To study the role of adiponectin in HCC may be more complex because of its underlying chronic hepatitis infection[19,35,36]. Previous studies have demonstrated that circulating adiponectin levels are inversely associated with the risk of malignancies associated with IR, including endometrial, breast, colon and gastric cancer[37-40]. Moreover, serum adiponectin level has been reported to be significantly elevated in chronic liver disease, and correlated with stage of liver cirrhosis, liver cell injury, e.g. aminotransferase activity, and inflammatory markers[35,36]. Thus, serum adiponectin level is modified according to the two opposing factors, IR and underlying liver condition. In this study, we found no difference in serum adiponectin level among different clinical stages of chronic HCV infection. Although HOMA-IR score was inversely associated with serum adiponectin level by univariate analysis, multiple linear regression analysis did not support this correlation.

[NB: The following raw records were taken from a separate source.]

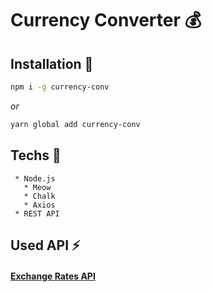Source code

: # Currency Converter 💰

## Installation 🔽
```bash
npm i -g currency-conv
```
   *or*
```bash
yarn global add currency-conv
```

## Techs 🚀
     * Node.js
       * Meow
       * Chalk
       * Axios
     * REST API
     
## Used API ⚡
#### [Exchange Rates API](exchangeratesapi.io)
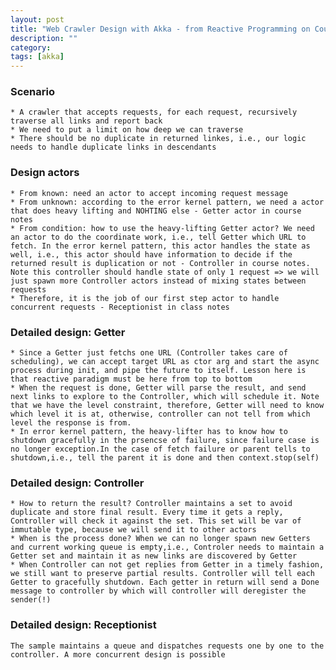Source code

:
 ```yaml
---
layout: post
title: "Web Crawler Design with Akka - from Reactive Programming on Coursera" 
description: ""
category: 
tags: [akka]
---
```


### Scenario ###
	* A crawler that accepts requests, for each request, recursively traverse all links and report back
	* We need to put a limit on how deep we can traverse
	* There should be no duplicate in returned linkes, i.e., our logic needs to handle duplicate links in descendants

### Design actors ###
	* From known: need an actor to accept incoming request message
	* From unknown: according to the error kernel pattern, we need a actor that does heavy lifting and NOHTING else - Getter actor in course notes
	* From condition: how to use the heavy-lifting Getter actor? We need an actor to do the coordinate work, i.e., tell Getter which URL to fetch. In the error kernel pattern, this actor handles the state as well, i.e., this actor should have information to decide if the returned result is duplication or not - Controller in course notes. Note this controller should handle state of only 1 request => we will just spawn more Controller actors instead of mixing states between requests
	* Therefore, it is the job of our first step actor to handle concurrent requests - Receptionist in class notes

### Detailed design: Getter ###
	* Since a Getter just fetchs one URL (Controller takes care of scheduling), we can accept target URL as ctor arg and start the async process during init, and pipe the future to itself. Lesson here is that reactive paradigm must be here from top to bottom
	* When the request is done, Getter will parse the result, and send next links to explore to the Controller, which will schedule it. Note that we have the level constraint, therefore, Getter will need to know which level it is at, otherwise, controller can not tell from which level the response is from.
	* In error kernel pattern, the heavy-lifter has to know how to shutdown gracefully in the prsencse of failure, since failure case is no longer exception.In the case of fetch failure or parent tells to shutdown,i.e., tell the parent it is done and then context.stop(self)
	
### Detailed design: Controller ###
	* How to return the result? Controller maintains a set to avoid duplicate and store final result. Every time it gets a reply, Controller will check it against the set. This set will be var of immutable type, because we will send it to other actors
	* When is the process done? When we can no longer spawn new Getters and current working queue is empty,i.e., Controler needs to maintain a Getter set and maintain it as new links are discovered by Getter
	* When Controller can not get replies from Getter in a timely fashion, we still want to preserve partial results. Controller will tell each Getter to gracefully shutdown. Each getter in return will send a Done message to controller by which will controller will deregister the sender(!)

### Detailed design: Receptionist ###
	The sample maintains a queue and dispatches requests one by one to the controller. A more concurrent design is possible

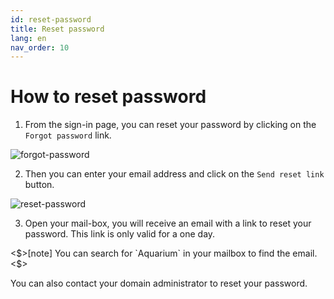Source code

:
 ```yaml
---
id: reset-password
title: Reset password
lang: en
nav_order: 10
---
```


# How to reset password

1. From the sign-in page, you can reset your password by clicking on the `Forgot password` link.

![forgot-password](../_medias/forgot-password.png)

2. Then you can enter your email address and click on the `Send reset link` button.

![reset-password](../_medias/reset-password.png)

3. Open your mail-box, you will receive an email with a link to reset your password. This link is only valid for a one day.

<$>[note]
You can search for `Aquarium` in your mailbox to find the email.
<$>

You can also contact your domain administrator to reset your password.
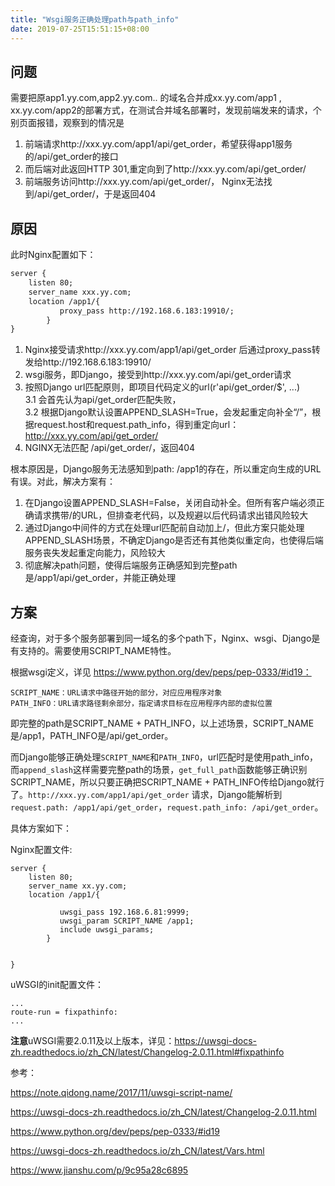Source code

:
 ```yaml
---
title: "Wsgi服务正确处理path与path_info"
date: 2019-07-25T15:51:15+08:00
---
```



## 问题

需要把原app1.yy.com,app2.yy.com.. 的域名合并成xx.yy.com/app1 , xx.yy.com/app2的部署方式，在测试合并域名部署时，发现前端发来的请求，个别页面报错，观察到的情况是

1. 前端请求http://xxx.yy.com/app1/api/get_order，希望获得app1服务的/api/get_order的接口
2. 而后端对此返回HTTP 301,重定向到了http://xxx.yy.com/api/get_order/
3. 前端服务访问http://xxx.yy.com/api/get_order/， Nginx无法找到/api/get_order/，于是返回404




## 原因

此时Nginx配置如下：

```/Users/zhutianqi/ladder1984-blog/content/post/wsgi服务正确处理path与path_info.md
server {
    listen 80;
    server_name xxx.yy.com;
    location /app1/{
           proxy_pass http://192.168.6.183:19910/;
        }
}
```

1. Nginx接受请求http://xxx.yy.com/app1/api/get_order 后通过proxy_pass转发给http://192.168.6.183:19910/
2. wsgi服务，即Django，接受到http://xxx.yy.com/api/get_order请求
3. 按照Django url匹配原则，即项目代码定义的url(r'api/get_order/$',  ...)  
    3.1 会首先认为api/get_order匹配失败，  
    3.2 根据Django默认设置APPEND_SLASH=True，会发起重定向补全“/”，根据request.host和request.path_info，得到重定向url：http://xxx.yy.com/api/get_order/
4. NGINX无法匹配 /api/get_order/，返回404


根本原因是，Django服务无法感知到path: /app1的存在，所以重定向生成的URL有误。对此，解决方案有：

1. 在Django设置APPEND_SLASH=False，关闭自动补全。但所有客户端必须正确请求携带/的URL，但排查老代码，以及规避以后代码请求出错风险较大
2. 通过Django中间件的方式在处理url匹配前自动加上/，但此方案只能处理APPEND_SLASH场景，不确定Django是否还有其他类似重定向，也使得后端服务丧失发起重定向能力，风险较大
3. 彻底解决path问题，使得后端服务正确感知到完整path是/app1/api/get_order，并能正确处理


## 方案

经查询，对于多个服务部署到同一域名的多个path下，Nginx、wsgi、Django是有支持的。需要使用SCRIPT_NAME特性。


根据wsgi定义，详见 https://www.python.org/dev/peps/pep-0333/#id19：

    SCRIPT_NAME：URL请求中路径开始的部分，对应应用程序对象
    PATH_INFO：URL请求路径剩余部分，指定请求目标在应用程序内部的虚拟位置

即完整的path是SCRIPT_NAME + PATH_INFO，以上述场景，SCRIPT_NAME是/app1，PATH_INFO是/api/get_order。


而Django能够正确处理`SCRIPT_NAME`和`PATH_INFO`，url匹配时是使用path_info，而`append_slash`这样需要完整path的场景，`get_full_path`函数能够正确识别SCRIPT_NAME，所以只要正确把SCRIPT_NAME + PATH_INFO传给Django就行了。`http://xxx.yy.com/app1/api/get_order` 请求，Django能解析到`request.path: /app1/api/get_order`，`request.path_info: /api/get_order`。


具体方案如下：


Nginx配置文件:

```
server {
    listen 80;
    server_name xx.yy.com;
    location /app1/{
 
           uwsgi_pass 192.168.6.81:9999;
           uwsgi_param SCRIPT_NAME /app1;
           include uwsgi_params;
        }
 
 
}
```

uWSGI的init配置文件：

```
...
route-run = fixpathinfo:
...
```


**注意**uWSGI需要2.0.11及以上版本，详见：https://uwsgi-docs-zh.readthedocs.io/zh_CN/latest/Changelog-2.0.11.html#fixpathinfo



参考：

https://note.qidong.name/2017/11/uwsgi-script-name/

https://uwsgi-docs-zh.readthedocs.io/zh_CN/latest/Changelog-2.0.11.html

https://www.python.org/dev/peps/pep-0333/#id19

https://uwsgi-docs-zh.readthedocs.io/zh_CN/latest/Vars.html

https://www.jianshu.com/p/9c95a28c6895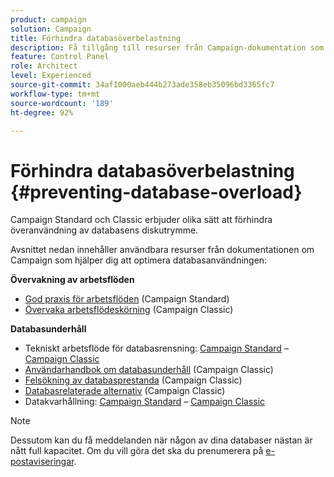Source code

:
 ```yaml
---
product: campaign
solution: Campaign
title: Förhindra databasöverbelastning
description: Få tillgång till resurser från Campaign-dokumentation som hjälper er att förhindra databasöverbelastning på era instanser.
feature: Control Panel
role: Architect
level: Experienced
source-git-commit: 34af1000aeb444b273ade358eb35096bd3365fc7
workflow-type: tm+mt
source-wordcount: '189'
ht-degree: 92%

---
```


# Förhindra databasöverbelastning {#preventing-database-overload}

Campaign Standard och Classic erbjuder olika sätt att förhindra överanvändning av databasens diskutrymme.

Avsnittet nedan innehåller användbara resurser från dokumentationen om Campaign som hjälper dig att optimera databasanvändningen:

**Övervakning av arbetsflöden**

* [God praxis för arbetsflöden](https://experienceleague.adobe.com/docs/campaign-standard/using/managing-processes-and-data/workflow-general-operation/best-practices-workflows.html?lang=sv) (Campaign Standard)
* [Övervaka arbetsflödeskörning](https://experienceleague.adobe.com/docs/campaign-classic/using/automating-with-workflows/monitoring-workflows/monitoring-workflow-execution.html?lang=sv) (Campaign Classic)

**Databasunderhåll**

* Tekniskt arbetsflöde för databasrensning: [Campaign Standard](https://experienceleague.adobe.com/docs/campaign-standard/using/administrating/application-settings/technical-workflows.html?lang=sv#list-of-technical-workflows) – [Campaign Classic](https://experienceleague.adobe.com/docs/campaign-classic/using/monitoring-campaign-classic/data-processing/database-cleanup-workflow.html?lang=sv)
* [Användarhandbok om databasunderhåll](https://experienceleague.adobe.com/docs/campaign-classic/using/monitoring-campaign-classic/database-maintenance/recommendations.html?lang=sv) (Campaign Classic)
* [Felsökning av databasprestanda](https://experienceleague.adobe.com/docs/campaign-classic/using/monitoring-campaign-classic/troubleshooting-toc/database-issues-toc/database-performances.html?lang=sv) (Campaign Classic)
* [Databasrelaterade alternativ](https://experienceleague.adobe.com/docs/campaign-classic/using/installing-campaign-classic/appendices/configuring-campaign-options.html?lang=sv#database) (Campaign Classic)
* Datakvarhållning: [Campaign Standard](https://experienceleague.adobe.com/docs/campaign-standard/using/administrating/application-settings/data-retention.html?lang=sv) – [Campaign Classic](https://experienceleague.adobe.com/docs/campaign-classic/using/configuring-campaign-classic/data-model/data-model-best-practices.html?lang=sv#data-retention)

>[!NOTE]
>
>Dessutom kan du få meddelanden när någon av dina databaser nästan är nått full kapacitet. Om du vill göra det ska du prenumerera på [e-postaviseringar](../../performance-monitoring/using/email-alerting.md).
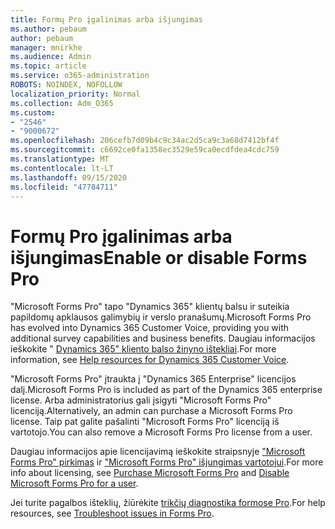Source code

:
 ```yaml
---
title: Formų Pro įgalinimas arba išjungimas
ms.author: pebaum
author: pebaum
manager: mnirkhe
ms.audience: Admin
ms.topic: article
ms.service: o365-administration
ROBOTS: NOINDEX, NOFOLLOW
localization_priority: Normal
ms.collection: Adm_O365
ms.custom:
- "2546"
- "9000672"
ms.openlocfilehash: 206cefb7d09b4c9c34ac2d5ca9c3a68d7412bf4f
ms.sourcegitcommit: c6692ce0fa1358ec3529e59ca0ecdfdea4cdc759
ms.translationtype: MT
ms.contentlocale: lt-LT
ms.lasthandoff: 09/15/2020
ms.locfileid: "47784711"
---
```

# <a name="enable-or-disable-forms-pro"></a><span data-ttu-id="b09d6-102">Formų Pro įgalinimas arba išjungimas</span><span class="sxs-lookup"><span data-stu-id="b09d6-102">Enable or disable Forms Pro</span></span>

<span data-ttu-id="b09d6-103">"Microsoft Forms Pro" tapo "Dynamics 365" klientų balsu ir suteikia papildomų apklausos galimybių ir verslo pranašumų.</span><span class="sxs-lookup"><span data-stu-id="b09d6-103">Microsoft Forms Pro has evolved into Dynamics 365 Customer Voice, providing you with additional survey capabilities and business benefits.</span></span> <span data-ttu-id="b09d6-104">Daugiau informacijos ieškokite " [Dynamics 365" kliento balso žinyno ištekliai](https://go.microsoft.com/fwlink/p/?linkid=2128357).</span><span class="sxs-lookup"><span data-stu-id="b09d6-104">For more information, see [Help resources for Dynamics 365 Customer Voice](https://go.microsoft.com/fwlink/p/?linkid=2128357).</span></span>  

<span data-ttu-id="b09d6-105">"Microsoft Forms Pro" įtraukta į "Dynamics 365 Enterprise" licencijos dalį.</span><span class="sxs-lookup"><span data-stu-id="b09d6-105">Microsoft Forms Pro is included as part of the Dynamics 365 enterprise license.</span></span> <span data-ttu-id="b09d6-106">Arba administratorius gali įsigyti "Microsoft Forms Pro" licenciją.</span><span class="sxs-lookup"><span data-stu-id="b09d6-106">Alternatively, an admin can purchase a Microsoft Forms Pro license.</span></span> <span data-ttu-id="b09d6-107">Taip pat galite pašalinti "Microsoft Forms Pro" licenciją iš vartotojo.</span><span class="sxs-lookup"><span data-stu-id="b09d6-107">You can also remove a Microsoft Forms Pro license from a user.</span></span>  

<span data-ttu-id="b09d6-108">Daugiau informacijos apie licencijavimą ieškokite straipsnyje ["Microsoft Forms Pro" pirkimas](https://docs.microsoft.com/forms-pro/purchase#purchase-microsoft-forms-pro-for-users-in-a-dynamics-365-tenant) ir ["Microsoft Forms Pro" išjungimas vartotojui](https://docs.microsoft.com/forms-pro/purchase#disable-microsoft-forms-pro-for-a-user-1).</span><span class="sxs-lookup"><span data-stu-id="b09d6-108">For more info about licensing, see [Purchase Microsoft Forms Pro](https://docs.microsoft.com/forms-pro/purchase#purchase-microsoft-forms-pro-for-users-in-a-dynamics-365-tenant) and [Disable Microsoft Forms Pro for a user](https://docs.microsoft.com/forms-pro/purchase#disable-microsoft-forms-pro-for-a-user-1).</span></span>
  
<span data-ttu-id="b09d6-109">Jei turite pagalbos išteklių, žiūrėkite [trikčių diagnostika formose Pro](https://docs.microsoft.com/forms-pro/troubleshoot).</span><span class="sxs-lookup"><span data-stu-id="b09d6-109">For help resources, see [Troubleshoot issues in Forms Pro](https://docs.microsoft.com/forms-pro/troubleshoot).</span></span>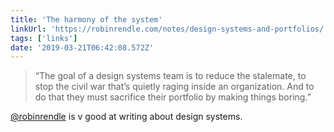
 ```yaml
---
title: 'The harmony of the system'
linkUrl: 'https://robinrendle.com/notes/design-systems-and-portfolios/'
tags: ['links'] 
date: '2019-03-21T06:42:08.572Z'
---
```

> “The goal of a design systems team is to reduce the stalemate, to stop the civil war that’s quietly raging inside an organization. And to do that they must sacrifice their portfolio by making things boring.”

[@robinrendle](//twitter.com/robinrendle) is v good at writing about design systems. 
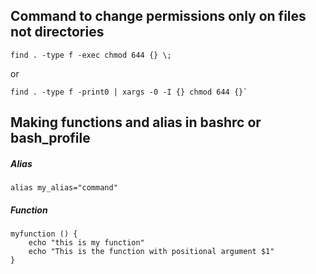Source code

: ## Command to change permissions only on files not directories

```
find . -type f -exec chmod 644 {} \;
```

or 

```
find . -type f -print0 | xargs -0 -I {} chmod 644 {}`
```

## Making functions and alias in bashrc or bash_profile

##### Alias

```
alias my_alias="command"
```

##### Function

```
myfunction () {
    echo "this is my function"
    echo "This is the function with positional argument $1"
}
```


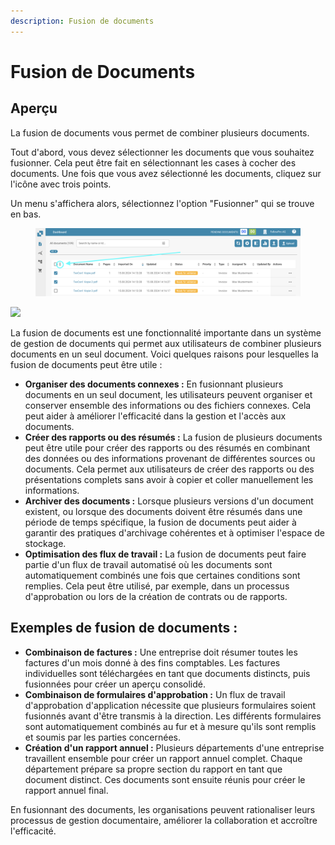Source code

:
 ```yaml
---
description: Fusion de documents
---
```


# Fusion de Documents

## Aperçu

La fusion de documents vous permet de combiner plusieurs documents.

Tout d'abord, vous devez sélectionner les documents que vous souhaitez fusionner. Cela peut être fait en sélectionnant les cases à cocher des documents. Une fois que vous avez sélectionné les documents, cliquez sur l'icône avec trois points.

Un menu s'affichera alors, sélectionnez l'option "Fusionner" qui se trouve en bas.

<figure><img src="../../.gitbook/assets/document-merging.png" alt=""><figcaption></figcaption></figure>

![](https://lh7-us.googleusercontent.com/TV2KGh2Q38KsO5Zi-O-GKp5v42Lam4WSj8I8Ia6KjVj2c4X6vce2nFt7yJYicRWmDwKOHZDxrAsfEYtMpN-9UD2mpJ9Sfs4ueb1AYAOjKngY25JKaeEBPzUwcbrylwQ4jj\_v-jkGZYLey9p9i0LfL-I)

La fusion de documents est une fonctionnalité importante dans un système de gestion de documents qui permet aux utilisateurs de combiner plusieurs documents en un seul document. Voici quelques raisons pour lesquelles la fusion de documents peut être utile :

* **Organiser des documents connexes :** En fusionnant plusieurs documents en un seul document, les utilisateurs peuvent organiser et conserver ensemble des informations ou des fichiers connexes. Cela peut aider à améliorer l'efficacité dans la gestion et l'accès aux documents.
* **Créer des rapports ou des résumés :** La fusion de plusieurs documents peut être utile pour créer des rapports ou des résumés en combinant des données ou des informations provenant de différentes sources ou documents. Cela permet aux utilisateurs de créer des rapports ou des présentations complets sans avoir à copier et coller manuellement les informations.
* **Archiver des documents :** Lorsque plusieurs versions d'un document existent, ou lorsque des documents doivent être résumés dans une période de temps spécifique, la fusion de documents peut aider à garantir des pratiques d'archivage cohérentes et à optimiser l'espace de stockage.
* **Optimisation des flux de travail :** La fusion de documents peut faire partie d'un flux de travail automatisé où les documents sont automatiquement combinés une fois que certaines conditions sont remplies. Cela peut être utilisé, par exemple, dans un processus d'approbation ou lors de la création de contrats ou de rapports.

## Exemples de fusion de documents :

* **Combinaison de factures :** Une entreprise doit résumer toutes les factures d'un mois donné à des fins comptables. Les factures individuelles sont téléchargées en tant que documents distincts, puis fusionnées pour créer un aperçu consolidé.
* **Combinaison de formulaires d'approbation :** Un flux de travail d'approbation d'application nécessite que plusieurs formulaires soient fusionnés avant d'être transmis à la direction. Les différents formulaires sont automatiquement combinés au fur et à mesure qu'ils sont remplis et soumis par les parties concernées.
* **Création d'un rapport annuel :** Plusieurs départements d'une entreprise travaillent ensemble pour créer un rapport annuel complet. Chaque département prépare sa propre section du rapport en tant que document distinct. Ces documents sont ensuite réunis pour créer le rapport annuel final.

En fusionnant des documents, les organisations peuvent rationaliser leurs processus de gestion documentaire, améliorer la collaboration et accroître l'efficacité.
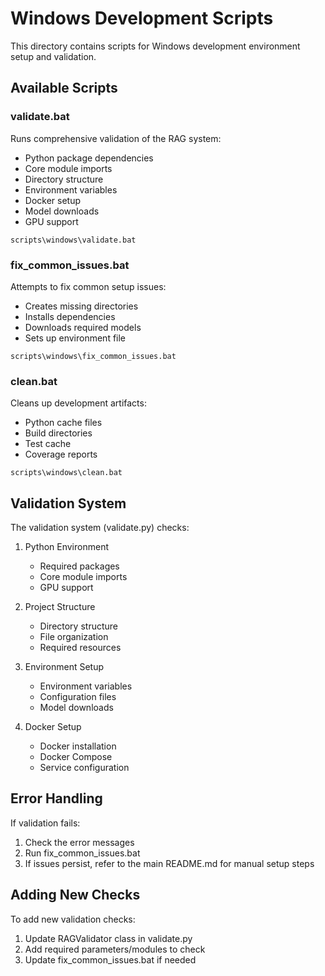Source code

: # Windows Development Scripts

This directory contains scripts for Windows development environment setup and validation.

## Available Scripts

### validate.bat
Runs comprehensive validation of the RAG system:
- Python package dependencies
- Core module imports
- Directory structure
- Environment variables
- Docker setup
- Model downloads
- GPU support

```batch
scripts\windows\validate.bat
```

### fix_common_issues.bat
Attempts to fix common setup issues:
- Creates missing directories
- Installs dependencies
- Downloads required models
- Sets up environment file

```batch
scripts\windows\fix_common_issues.bat
```

### clean.bat
Cleans up development artifacts:
- Python cache files
- Build directories
- Test cache
- Coverage reports

```batch
scripts\windows\clean.bat
```

## Validation System

The validation system (validate.py) checks:

1. Python Environment
   - Required packages
   - Core module imports
   - GPU support

2. Project Structure
   - Directory structure
   - File organization
   - Required resources

3. Environment Setup
   - Environment variables
   - Configuration files
   - Model downloads

4. Docker Setup
   - Docker installation
   - Docker Compose
   - Service configuration

## Error Handling

If validation fails:
1. Check the error messages
2. Run fix_common_issues.bat
3. If issues persist, refer to the main README.md for manual setup steps

## Adding New Checks

To add new validation checks:
1. Update RAGValidator class in validate.py
2. Add required parameters/modules to check
3. Update fix_common_issues.bat if needed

There are some limitations to our study. First, the analysis was carried out in a cross-sectional setting with a relatively small number of HCC patients, and it would be interesting to determine whether this association holds true in longitudinal follow-up studies of larger groups of patients. Second, the cohort of patients, at low prevalence of obesity, was enrolled in a tertiary referral center for liver disease, which limits the broader application of the results. A further methodological issue resides in the inability to dissect the temporal relation between IR and HCC. Another limitation lies in the fact that there is some concern on the use of HOMA-IR in the presence of long-standing DM. However, a diagnosis of DM is per se expression of IR, and HOMA-IR is a less invasive, inexpensive, and less labor-intensive method to measure IR as compared with the glucose clamp test.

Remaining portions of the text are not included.